Our maize is a mixture of a brilliant, up-to-my-waist success and an awful, not-much-above-my-boots failure. It was so cold here in early May we were a little later than normal in spraying the maize and we are paying for it now in patches. What is more annoying is you can see our maize field from the motorway, which is a cause for much amusement for some of my so-called friends.
We endured the nightmare of our annual herd TB test last week. Thankfully it was all clear. It is fair to say at test time I change from a nice guy to a bad-tempered git (Kirsty’s words, not mine). I am really pleased to see the work John Cross and the TB eradication group are doing and hopefully we will have a better solution soon.

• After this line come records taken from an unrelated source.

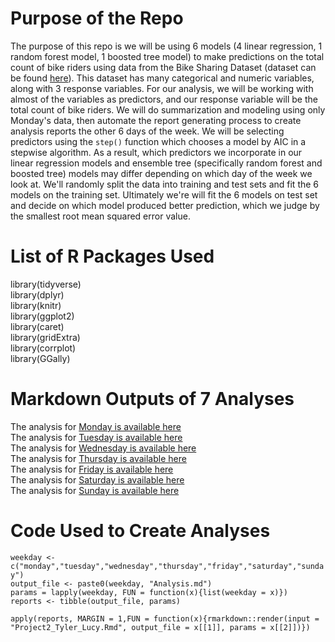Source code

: # Purpose of the Repo
The purpose of this repo is we will be using 6 models (4 linear regression, 1 random forest model, 1 boosted tree model) to make predictions on the total count of bike riders using data from the Bike Sharing Dataset (dataset can be found [here](https://archive.ics.uci.edu/ml/datasets/Bike+Sharing+Dataset)). This dataset has many categorical and numeric variables, along with 3 response variables. For our analysis, we will be working with almost of the variables as predictors, and our response variable will be the total count of bike riders. We will do summarization and modeling using only Monday's data, then automate the report generating process to create analysis reports the other 6 days of the week. We will be selecting predictors using the `step()` function which chooses a model by AIC in a stepwise algorithm. As a result, which predictors we incorporate in our linear regression models and ensemble tree (specifically random forest and boosted tree) models may differ depending on which day of the week we look at. We'll randomly split the data into training and test sets and fit the 6 models on the training set. Ultimately we're will fit the 6 models on test set and decide on which model produced better prediction, which we judge by the smallest root mean squared error value.  

# List of R Packages Used
library(tidyverse)\
library(dplyr)\
library(knitr)\
library(ggplot2)\
library(caret)\
library(gridExtra)\
library(corrplot)\
library(GGally)

# Markdown Outputs of 7 Analyses
The analysis for [Monday is available here](mondayAnalysis.md)\
The analysis for [Tuesday is available here](tuesdayAnalysis.md)\
The analysis for [Wednesday is available here](wednesdayAnalysis.md)\
The analysis for [Thursday is available here](thursdayAnalysis.md)\
The analysis for [Friday is available here](fridayAnalysis.md)\
The analysis for [Saturday is available here](saturdayAnalysis.md)\
The analysis for [Sunday is available here](sundayAnalysis.md)

# Code Used to Create Analyses

`weekday <- c("monday","tuesday","wednesday","thursday","friday","saturday","sunday")`\
`output_file <- paste0(weekday, "Analysis.md")`\
`params = lapply(weekday, FUN = function(x){list(weekday = x)})`\
`reports <- tibble(output_file, params)`\
` `\
`apply(reports, MARGIN = 1,FUN = function(x){rmarkdown::render(input = "Project2_Tyler_Lucy.Rmd", output_file = x[[1]], params = x[[2]])})`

On a more positive note, we have started our AI programme for the spring calvers and I am really pleased with the quality of the heats and submission rates we are getting. I hope to get 95% of the spring-calving block served to AI from natural heats this year, so everyone is on heat detection duty. I have even asked the leader of the opposition, my beloved wife, to watch for heats, but she hasn’t forgiven me for my ill temper during the TB test. Perhaps flowers are in order?
Paul Westaway farms in partnership with his wife Kirsty on a 69ha Gloucester County Council farm, running more than 220 Angus and Holstein Cattle. The pair also run an AI business and have recently launched an online steak and wine shop.